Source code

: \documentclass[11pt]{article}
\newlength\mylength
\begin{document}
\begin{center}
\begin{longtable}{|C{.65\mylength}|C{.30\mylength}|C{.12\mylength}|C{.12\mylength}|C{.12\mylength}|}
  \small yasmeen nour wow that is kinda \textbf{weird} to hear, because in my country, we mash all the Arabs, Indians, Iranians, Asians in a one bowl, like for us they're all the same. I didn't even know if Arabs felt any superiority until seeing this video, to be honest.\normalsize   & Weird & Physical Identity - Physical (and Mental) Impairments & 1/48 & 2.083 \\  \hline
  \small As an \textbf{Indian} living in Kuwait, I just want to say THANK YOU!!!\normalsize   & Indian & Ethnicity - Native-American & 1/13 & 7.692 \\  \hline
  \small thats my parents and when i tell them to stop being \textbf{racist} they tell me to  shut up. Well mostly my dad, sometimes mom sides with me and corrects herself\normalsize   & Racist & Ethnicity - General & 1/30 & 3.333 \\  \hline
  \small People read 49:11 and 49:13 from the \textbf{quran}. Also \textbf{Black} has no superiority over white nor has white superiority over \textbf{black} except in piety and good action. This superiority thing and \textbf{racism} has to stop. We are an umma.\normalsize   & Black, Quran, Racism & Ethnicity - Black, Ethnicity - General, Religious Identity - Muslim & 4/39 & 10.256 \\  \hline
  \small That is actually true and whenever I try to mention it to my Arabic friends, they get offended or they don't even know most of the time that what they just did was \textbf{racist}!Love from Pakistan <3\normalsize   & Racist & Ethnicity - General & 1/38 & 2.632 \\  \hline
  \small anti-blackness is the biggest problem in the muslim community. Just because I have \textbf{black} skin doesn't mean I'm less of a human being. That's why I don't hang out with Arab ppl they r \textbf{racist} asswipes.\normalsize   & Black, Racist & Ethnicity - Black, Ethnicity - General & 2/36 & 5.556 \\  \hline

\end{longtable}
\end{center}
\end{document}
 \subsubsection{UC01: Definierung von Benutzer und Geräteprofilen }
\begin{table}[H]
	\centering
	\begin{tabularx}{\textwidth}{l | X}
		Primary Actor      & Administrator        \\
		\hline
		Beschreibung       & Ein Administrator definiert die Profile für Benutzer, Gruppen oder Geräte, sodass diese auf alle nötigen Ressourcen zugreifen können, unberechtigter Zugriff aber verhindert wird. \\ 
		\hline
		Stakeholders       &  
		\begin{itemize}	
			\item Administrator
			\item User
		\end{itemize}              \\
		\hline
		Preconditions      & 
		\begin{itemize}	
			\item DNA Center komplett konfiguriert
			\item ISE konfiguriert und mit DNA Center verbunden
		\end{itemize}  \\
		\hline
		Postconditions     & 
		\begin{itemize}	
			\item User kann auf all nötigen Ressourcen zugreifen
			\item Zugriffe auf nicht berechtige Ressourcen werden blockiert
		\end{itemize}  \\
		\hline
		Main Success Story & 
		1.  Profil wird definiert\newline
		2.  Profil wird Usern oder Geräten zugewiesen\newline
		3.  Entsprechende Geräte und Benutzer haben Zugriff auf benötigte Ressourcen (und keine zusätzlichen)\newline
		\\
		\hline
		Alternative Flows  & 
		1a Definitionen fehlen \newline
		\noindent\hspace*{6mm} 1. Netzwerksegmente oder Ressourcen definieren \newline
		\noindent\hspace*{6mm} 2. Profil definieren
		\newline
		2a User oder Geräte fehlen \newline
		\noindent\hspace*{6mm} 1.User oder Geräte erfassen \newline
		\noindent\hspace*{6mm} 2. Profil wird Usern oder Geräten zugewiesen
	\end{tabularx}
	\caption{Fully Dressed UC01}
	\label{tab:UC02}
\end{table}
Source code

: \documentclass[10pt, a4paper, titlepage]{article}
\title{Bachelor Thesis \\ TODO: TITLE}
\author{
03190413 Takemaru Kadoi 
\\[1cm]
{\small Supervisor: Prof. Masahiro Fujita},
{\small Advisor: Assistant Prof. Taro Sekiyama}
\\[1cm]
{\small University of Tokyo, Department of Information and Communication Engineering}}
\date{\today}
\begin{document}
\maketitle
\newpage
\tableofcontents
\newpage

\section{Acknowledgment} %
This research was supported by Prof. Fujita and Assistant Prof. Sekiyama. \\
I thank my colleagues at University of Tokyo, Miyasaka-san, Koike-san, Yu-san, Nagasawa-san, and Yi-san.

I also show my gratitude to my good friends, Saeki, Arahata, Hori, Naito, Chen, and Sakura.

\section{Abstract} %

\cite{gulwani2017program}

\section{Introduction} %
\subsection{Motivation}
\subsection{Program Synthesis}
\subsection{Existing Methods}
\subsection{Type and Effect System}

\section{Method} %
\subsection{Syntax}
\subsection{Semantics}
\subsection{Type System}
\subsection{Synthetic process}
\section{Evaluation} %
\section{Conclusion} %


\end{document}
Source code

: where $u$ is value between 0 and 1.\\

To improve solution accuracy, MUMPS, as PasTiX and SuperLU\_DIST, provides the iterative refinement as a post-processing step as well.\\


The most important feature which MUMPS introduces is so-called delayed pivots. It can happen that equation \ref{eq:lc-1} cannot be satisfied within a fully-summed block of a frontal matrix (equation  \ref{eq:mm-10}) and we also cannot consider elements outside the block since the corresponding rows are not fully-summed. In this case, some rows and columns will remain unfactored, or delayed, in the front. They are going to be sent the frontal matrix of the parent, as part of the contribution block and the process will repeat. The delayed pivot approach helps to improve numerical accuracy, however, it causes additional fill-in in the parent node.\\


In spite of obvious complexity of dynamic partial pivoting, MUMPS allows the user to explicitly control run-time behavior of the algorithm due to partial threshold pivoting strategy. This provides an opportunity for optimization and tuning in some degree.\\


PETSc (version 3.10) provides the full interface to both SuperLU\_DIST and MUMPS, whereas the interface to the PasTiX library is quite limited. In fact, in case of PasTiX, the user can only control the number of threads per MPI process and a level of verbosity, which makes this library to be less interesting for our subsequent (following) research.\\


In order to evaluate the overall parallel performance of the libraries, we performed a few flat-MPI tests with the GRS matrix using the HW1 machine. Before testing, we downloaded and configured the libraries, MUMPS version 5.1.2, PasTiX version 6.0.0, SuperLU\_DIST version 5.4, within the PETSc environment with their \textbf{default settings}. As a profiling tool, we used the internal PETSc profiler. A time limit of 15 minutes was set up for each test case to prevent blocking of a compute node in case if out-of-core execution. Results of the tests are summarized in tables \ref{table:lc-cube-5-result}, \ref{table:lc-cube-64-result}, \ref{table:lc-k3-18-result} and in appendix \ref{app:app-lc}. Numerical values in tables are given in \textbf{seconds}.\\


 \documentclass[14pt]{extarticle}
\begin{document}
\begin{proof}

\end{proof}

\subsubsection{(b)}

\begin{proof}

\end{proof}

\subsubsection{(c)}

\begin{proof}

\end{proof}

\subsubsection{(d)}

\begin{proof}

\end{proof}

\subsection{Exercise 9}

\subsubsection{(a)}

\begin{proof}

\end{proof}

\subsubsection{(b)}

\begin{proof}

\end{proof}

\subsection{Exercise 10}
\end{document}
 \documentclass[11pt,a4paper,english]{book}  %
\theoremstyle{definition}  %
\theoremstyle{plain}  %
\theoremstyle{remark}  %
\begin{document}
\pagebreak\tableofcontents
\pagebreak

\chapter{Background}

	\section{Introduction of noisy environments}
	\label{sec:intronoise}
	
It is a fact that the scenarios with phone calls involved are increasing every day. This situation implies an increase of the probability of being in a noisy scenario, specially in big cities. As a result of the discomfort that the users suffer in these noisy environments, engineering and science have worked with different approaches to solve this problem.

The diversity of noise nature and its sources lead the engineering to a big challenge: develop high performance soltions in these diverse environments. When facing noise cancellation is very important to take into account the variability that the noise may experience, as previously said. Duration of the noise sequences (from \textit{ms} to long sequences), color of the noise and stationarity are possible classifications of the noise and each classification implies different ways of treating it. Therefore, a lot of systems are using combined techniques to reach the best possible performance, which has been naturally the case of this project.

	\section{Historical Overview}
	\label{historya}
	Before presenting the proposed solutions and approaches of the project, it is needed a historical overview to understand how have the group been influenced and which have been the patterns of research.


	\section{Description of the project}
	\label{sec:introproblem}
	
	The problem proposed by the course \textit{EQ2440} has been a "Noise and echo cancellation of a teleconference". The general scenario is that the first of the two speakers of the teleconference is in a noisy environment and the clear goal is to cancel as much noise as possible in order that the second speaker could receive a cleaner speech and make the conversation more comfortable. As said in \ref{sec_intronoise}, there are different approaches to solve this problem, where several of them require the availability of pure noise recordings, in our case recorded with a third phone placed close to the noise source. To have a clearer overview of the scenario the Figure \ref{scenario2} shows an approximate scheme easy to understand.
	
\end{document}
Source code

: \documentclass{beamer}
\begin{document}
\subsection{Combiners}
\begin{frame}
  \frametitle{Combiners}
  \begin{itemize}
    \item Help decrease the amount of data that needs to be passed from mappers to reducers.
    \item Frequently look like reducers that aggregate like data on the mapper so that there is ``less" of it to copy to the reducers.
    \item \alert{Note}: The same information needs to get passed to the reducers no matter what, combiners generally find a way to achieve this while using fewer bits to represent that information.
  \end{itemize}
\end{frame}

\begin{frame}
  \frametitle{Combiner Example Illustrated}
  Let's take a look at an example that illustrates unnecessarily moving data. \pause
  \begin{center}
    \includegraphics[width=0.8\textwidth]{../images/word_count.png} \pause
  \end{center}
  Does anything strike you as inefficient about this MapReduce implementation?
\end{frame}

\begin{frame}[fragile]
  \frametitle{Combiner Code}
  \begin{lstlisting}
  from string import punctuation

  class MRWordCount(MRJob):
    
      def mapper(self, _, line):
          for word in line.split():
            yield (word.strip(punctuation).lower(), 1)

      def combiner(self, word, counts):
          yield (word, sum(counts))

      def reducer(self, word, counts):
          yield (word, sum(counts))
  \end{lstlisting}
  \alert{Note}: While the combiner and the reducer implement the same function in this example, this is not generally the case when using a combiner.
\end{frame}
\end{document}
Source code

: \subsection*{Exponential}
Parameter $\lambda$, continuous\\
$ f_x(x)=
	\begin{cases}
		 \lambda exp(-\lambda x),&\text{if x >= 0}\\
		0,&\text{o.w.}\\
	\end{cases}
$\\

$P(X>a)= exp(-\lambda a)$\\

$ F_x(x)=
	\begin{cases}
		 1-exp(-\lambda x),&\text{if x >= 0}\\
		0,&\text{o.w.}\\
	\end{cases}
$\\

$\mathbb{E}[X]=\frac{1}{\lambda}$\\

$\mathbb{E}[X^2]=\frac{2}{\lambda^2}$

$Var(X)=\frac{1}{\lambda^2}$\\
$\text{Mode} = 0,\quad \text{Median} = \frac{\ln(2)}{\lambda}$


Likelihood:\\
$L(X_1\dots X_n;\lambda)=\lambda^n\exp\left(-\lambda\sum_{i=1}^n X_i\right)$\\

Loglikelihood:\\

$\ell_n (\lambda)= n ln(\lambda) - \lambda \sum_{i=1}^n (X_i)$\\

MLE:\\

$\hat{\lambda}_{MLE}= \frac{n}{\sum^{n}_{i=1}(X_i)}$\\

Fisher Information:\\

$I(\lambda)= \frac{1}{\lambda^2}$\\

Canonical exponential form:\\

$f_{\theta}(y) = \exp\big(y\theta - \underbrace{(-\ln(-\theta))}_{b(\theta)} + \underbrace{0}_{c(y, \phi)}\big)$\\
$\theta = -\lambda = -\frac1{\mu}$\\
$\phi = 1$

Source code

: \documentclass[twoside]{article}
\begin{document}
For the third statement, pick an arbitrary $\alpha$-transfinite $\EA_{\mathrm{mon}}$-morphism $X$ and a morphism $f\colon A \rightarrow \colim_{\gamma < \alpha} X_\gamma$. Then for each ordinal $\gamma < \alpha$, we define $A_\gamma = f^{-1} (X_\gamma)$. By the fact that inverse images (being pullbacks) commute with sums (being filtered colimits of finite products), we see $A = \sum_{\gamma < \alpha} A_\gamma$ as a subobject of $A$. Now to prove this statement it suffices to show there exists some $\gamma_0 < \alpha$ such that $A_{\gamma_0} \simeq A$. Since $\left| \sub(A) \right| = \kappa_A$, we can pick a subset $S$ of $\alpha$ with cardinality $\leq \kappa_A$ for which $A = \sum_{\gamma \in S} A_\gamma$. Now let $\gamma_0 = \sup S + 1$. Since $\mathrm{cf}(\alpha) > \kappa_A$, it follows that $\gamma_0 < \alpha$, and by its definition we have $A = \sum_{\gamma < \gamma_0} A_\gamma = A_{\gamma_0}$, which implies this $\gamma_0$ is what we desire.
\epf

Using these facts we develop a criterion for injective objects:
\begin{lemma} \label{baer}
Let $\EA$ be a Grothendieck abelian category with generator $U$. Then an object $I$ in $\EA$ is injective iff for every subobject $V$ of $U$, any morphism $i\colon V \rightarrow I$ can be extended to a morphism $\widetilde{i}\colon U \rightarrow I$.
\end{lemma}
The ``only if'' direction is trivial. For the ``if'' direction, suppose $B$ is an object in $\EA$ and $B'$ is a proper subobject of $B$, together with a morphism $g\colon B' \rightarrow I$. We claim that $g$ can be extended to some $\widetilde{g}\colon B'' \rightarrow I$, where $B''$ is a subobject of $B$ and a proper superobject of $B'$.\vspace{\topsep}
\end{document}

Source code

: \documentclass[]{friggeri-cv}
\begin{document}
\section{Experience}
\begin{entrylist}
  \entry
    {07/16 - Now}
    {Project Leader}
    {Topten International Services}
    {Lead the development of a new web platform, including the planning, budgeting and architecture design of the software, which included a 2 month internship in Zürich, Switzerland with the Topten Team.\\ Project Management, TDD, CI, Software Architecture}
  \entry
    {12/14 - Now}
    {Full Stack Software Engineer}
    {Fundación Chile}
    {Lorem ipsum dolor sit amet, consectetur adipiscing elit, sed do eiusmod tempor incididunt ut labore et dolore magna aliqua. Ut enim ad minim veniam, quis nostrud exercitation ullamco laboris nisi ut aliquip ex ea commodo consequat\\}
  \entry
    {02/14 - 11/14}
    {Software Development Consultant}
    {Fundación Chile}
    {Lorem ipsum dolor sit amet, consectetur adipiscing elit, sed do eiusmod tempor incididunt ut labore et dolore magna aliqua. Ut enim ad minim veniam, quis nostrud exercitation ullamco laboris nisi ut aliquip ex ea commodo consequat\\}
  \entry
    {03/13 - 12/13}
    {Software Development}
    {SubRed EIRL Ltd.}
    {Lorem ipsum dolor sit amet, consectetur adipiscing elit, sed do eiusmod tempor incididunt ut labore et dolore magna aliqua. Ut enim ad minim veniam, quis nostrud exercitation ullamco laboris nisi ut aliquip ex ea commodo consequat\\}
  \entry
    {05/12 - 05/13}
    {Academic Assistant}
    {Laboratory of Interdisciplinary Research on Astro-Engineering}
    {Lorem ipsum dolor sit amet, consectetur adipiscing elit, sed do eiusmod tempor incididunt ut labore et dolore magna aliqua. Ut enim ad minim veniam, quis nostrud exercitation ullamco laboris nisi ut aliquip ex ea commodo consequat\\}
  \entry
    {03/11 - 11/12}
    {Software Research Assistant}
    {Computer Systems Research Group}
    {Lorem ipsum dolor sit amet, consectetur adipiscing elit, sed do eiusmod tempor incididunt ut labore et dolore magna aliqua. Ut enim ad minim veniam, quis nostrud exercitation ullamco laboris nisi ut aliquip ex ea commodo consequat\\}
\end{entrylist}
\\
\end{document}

Exercise directions: Please state how many lines in the listing above hold the string "noindent", and nothing more.

Output: 4